Bill Benson bensonforums at gmail.com
Sat Jun 6 23:47:22 CDT 2015


That was exactly the comic relief I needed!

I just finished rewriting the database to record which reports will be run,
then update each report with a spooled date flag, and after a certain
report milestone, ask the user to shut down the database, and at startup I
test if there are reports without a spooled date, prompt the user to
continue from where spooling left off.

I am sure my users will appreciate this "take a break from doing your
reports" feature.

If I can get the user to agree to a companion reporting database that I can
automate, export data to, have it run reports and shut down, then this
stilted,  interrupted reporting session can be averted... until then they
have to live with the work around.

Thanks all.
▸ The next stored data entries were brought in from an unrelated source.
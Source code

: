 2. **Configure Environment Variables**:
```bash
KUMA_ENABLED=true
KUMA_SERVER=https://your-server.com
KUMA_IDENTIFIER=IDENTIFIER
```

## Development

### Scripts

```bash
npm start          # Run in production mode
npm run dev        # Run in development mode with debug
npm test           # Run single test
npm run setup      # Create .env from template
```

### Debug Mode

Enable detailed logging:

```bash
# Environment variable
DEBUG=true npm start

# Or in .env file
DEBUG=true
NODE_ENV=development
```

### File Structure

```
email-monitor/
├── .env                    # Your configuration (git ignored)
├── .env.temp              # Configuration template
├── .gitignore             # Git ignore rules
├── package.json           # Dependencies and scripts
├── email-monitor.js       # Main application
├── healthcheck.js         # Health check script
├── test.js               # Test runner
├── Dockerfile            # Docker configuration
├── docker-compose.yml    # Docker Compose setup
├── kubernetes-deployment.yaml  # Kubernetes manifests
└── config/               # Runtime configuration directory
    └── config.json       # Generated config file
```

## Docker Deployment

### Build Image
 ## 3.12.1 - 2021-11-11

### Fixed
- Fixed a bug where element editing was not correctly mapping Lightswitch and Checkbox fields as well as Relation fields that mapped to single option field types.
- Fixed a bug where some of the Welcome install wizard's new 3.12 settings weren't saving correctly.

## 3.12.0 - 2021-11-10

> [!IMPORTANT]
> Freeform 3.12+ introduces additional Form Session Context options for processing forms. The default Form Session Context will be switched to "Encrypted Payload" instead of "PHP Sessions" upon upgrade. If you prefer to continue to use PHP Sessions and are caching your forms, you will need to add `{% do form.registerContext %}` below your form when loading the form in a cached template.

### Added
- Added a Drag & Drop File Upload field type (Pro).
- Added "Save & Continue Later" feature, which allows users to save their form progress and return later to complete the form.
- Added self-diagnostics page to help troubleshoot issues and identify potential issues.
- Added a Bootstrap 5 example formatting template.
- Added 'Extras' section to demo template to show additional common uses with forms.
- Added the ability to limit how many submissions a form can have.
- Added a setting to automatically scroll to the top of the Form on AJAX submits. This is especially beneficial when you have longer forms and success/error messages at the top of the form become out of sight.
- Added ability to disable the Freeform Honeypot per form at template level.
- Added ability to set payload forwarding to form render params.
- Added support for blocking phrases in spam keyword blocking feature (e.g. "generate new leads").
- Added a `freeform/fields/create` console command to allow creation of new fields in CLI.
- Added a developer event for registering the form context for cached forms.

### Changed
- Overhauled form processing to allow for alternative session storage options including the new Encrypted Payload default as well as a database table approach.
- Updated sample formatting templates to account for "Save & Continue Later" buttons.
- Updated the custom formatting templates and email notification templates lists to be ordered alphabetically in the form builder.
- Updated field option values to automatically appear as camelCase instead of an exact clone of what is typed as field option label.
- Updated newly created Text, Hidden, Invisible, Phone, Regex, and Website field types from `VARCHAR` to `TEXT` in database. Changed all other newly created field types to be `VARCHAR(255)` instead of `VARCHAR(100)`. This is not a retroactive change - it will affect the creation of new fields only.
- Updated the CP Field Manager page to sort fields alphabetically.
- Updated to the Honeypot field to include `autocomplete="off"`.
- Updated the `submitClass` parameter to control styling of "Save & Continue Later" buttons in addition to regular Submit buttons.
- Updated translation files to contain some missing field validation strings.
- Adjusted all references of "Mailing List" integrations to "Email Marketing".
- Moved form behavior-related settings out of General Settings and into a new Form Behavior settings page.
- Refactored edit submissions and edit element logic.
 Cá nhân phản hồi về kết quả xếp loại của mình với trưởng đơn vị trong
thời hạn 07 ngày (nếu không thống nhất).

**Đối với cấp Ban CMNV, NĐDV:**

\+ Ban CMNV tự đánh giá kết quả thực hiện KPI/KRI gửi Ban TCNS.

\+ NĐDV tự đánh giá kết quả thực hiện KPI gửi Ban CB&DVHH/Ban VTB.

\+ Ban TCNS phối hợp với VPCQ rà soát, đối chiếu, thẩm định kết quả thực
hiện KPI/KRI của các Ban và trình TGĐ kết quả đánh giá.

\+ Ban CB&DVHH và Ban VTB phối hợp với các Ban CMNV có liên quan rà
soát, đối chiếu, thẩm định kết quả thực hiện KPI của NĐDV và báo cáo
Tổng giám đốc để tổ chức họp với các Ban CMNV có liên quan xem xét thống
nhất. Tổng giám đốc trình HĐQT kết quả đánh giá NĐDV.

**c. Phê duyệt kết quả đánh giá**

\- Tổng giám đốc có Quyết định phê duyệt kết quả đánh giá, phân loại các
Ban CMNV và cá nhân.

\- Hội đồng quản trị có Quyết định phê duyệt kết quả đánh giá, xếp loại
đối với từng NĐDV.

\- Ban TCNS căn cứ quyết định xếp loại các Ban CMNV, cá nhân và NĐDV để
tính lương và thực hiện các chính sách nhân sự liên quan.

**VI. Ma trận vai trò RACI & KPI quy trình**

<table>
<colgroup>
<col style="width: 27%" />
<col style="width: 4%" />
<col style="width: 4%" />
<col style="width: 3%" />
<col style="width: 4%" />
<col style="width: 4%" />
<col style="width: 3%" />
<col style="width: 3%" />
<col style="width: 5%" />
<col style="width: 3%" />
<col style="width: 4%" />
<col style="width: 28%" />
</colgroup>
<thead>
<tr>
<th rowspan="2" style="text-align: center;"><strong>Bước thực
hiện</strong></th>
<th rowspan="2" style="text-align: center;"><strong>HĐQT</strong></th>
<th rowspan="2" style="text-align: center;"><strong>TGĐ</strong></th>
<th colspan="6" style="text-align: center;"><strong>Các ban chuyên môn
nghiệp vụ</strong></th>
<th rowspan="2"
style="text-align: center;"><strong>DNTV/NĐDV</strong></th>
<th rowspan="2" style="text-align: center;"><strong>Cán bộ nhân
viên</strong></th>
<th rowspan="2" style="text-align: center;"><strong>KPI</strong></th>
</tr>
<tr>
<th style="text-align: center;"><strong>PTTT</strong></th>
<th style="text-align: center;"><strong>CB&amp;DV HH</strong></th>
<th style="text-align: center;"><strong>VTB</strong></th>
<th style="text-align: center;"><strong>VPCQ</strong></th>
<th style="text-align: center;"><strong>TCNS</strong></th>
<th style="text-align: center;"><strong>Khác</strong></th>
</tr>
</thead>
Learned nothing through this but distrust of Access2013, but I
can always count on being humbled every time I hitch my star to MS Access.
On Jun 6, 2015 5:53 PM, "Edward Zuris" <edzedz at comcast.net> wrote:

>
> "I think this is a situation where Access, not the developer, is at fault."
>
> That could be true.
>
> When I was brown-badge at MSFT we were told to call anomalies features.
>
> I spend a lot of time working around features.
>
> Maybe the report-writer has a memory leak feature.
>
>
> -----Original Message-----
> From: AccessD [mailto:accessd-bounces at databaseadvisors.com] On Behalf Of
> Bill Benson
> Sent: Saturday, June 06, 2015 3:15 PM
> To: Access Developers discussion and problem solving
> Subject: Re: [AccessD] Ac2013 running out of resources
>
> Edward,
>
> I switched the report to not run ANY SQL during the report creation,  ie,
> to run the reports with no where clauses and based on very simple tables
> that were created along the way from a make table query. Rehardless,  the
> out of resources issue persisted.
>
> My vba is, I believe, pretty basic, no pun intended.  I don't see much that
> could or should be simplified, but what minor changes were proposed, I
> followed - those improvements didn't help.
>
> My queries are hardly complex, in my view, having written far more complex
> queries in the past. And again, I forsook them to run reports against
> tables instead. The one thing I did not try was creating a few hundred temp
> queries in the database and running a single report with revolving
> recordsource - instead of altering the SQL in a single querydef. However,
> since I got no improvement using tables instead, I cannot imagine anything
> to be gained from this new strategy.
>
> As for system tweaks, I have not considered memory management because I
> could never control this for all potential users of the software.
>
> I think some of this guidance is appropriate for other situations, I just
> don't see it as all that relating to my problem. Maybe I am myopic and
> stubborn and can't see a problem that is right under my own nose, or one
> which I am too close to, to see. In any case I appreciate the concern and
> devotion of yourself and others on this List, but I think this is a
> situation where Access, not the developer, is at fault.